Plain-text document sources
==================================================

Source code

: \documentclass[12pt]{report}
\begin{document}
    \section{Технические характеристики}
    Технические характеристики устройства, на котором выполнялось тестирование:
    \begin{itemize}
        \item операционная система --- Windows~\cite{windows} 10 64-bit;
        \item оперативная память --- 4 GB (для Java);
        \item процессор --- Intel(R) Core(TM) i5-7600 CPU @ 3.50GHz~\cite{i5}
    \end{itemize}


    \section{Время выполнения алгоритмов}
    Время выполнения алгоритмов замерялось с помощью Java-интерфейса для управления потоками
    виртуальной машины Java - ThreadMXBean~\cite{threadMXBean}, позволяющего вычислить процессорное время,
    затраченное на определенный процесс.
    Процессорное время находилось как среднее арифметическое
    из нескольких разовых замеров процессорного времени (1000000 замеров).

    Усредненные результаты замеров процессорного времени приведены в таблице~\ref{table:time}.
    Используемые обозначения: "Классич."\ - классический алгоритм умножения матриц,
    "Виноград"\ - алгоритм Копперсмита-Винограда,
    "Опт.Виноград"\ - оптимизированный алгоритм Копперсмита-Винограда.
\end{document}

==================================================

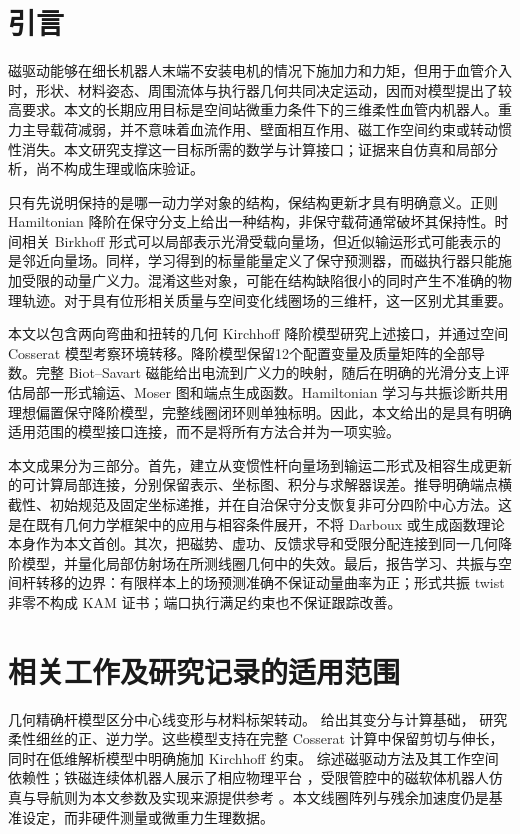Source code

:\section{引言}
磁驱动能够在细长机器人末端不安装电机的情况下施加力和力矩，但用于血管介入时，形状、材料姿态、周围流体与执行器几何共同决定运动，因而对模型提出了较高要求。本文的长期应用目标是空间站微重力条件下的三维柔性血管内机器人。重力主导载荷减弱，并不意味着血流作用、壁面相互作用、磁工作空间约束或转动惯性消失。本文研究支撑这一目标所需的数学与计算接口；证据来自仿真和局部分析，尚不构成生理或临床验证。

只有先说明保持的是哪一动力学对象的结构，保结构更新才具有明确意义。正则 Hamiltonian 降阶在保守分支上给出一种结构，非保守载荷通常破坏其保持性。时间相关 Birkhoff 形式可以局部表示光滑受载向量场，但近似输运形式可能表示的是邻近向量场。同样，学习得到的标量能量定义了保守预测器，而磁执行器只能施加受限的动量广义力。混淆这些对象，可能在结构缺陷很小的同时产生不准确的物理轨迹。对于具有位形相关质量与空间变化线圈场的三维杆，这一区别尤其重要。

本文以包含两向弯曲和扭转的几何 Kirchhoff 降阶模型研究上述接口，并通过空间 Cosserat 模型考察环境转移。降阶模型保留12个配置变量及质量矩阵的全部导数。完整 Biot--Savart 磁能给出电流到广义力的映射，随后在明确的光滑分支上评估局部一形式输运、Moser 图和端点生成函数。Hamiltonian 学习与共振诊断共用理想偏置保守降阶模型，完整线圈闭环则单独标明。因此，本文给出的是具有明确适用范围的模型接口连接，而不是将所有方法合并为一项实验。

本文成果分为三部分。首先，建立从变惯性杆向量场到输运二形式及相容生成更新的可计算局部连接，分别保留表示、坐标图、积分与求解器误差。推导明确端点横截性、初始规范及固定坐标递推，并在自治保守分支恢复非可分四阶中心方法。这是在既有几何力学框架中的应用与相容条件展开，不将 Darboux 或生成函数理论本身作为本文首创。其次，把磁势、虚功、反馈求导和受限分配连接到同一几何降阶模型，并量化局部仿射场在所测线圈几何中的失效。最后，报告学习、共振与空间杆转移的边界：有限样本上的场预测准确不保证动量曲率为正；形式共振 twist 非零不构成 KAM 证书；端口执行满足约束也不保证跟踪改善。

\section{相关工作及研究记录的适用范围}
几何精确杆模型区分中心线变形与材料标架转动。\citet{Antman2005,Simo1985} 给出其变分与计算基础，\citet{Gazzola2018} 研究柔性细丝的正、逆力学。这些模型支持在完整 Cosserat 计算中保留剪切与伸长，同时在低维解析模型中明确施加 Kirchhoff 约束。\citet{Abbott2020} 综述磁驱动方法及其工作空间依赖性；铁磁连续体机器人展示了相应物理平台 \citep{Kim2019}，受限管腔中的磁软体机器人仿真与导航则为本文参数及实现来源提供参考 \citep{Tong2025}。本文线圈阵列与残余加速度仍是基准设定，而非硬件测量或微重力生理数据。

==================================================

(EXERCISE OBJECTIVE): If a line in the records above includes the string "замеров", copy it.

(OUTPUT FOR THIS TASK):
    из нескольких разовых замеров процессорного времени (1000000 замеров).
    Усредненные результаты замеров процессорного времени приведены в таблице~\ref{table:time}.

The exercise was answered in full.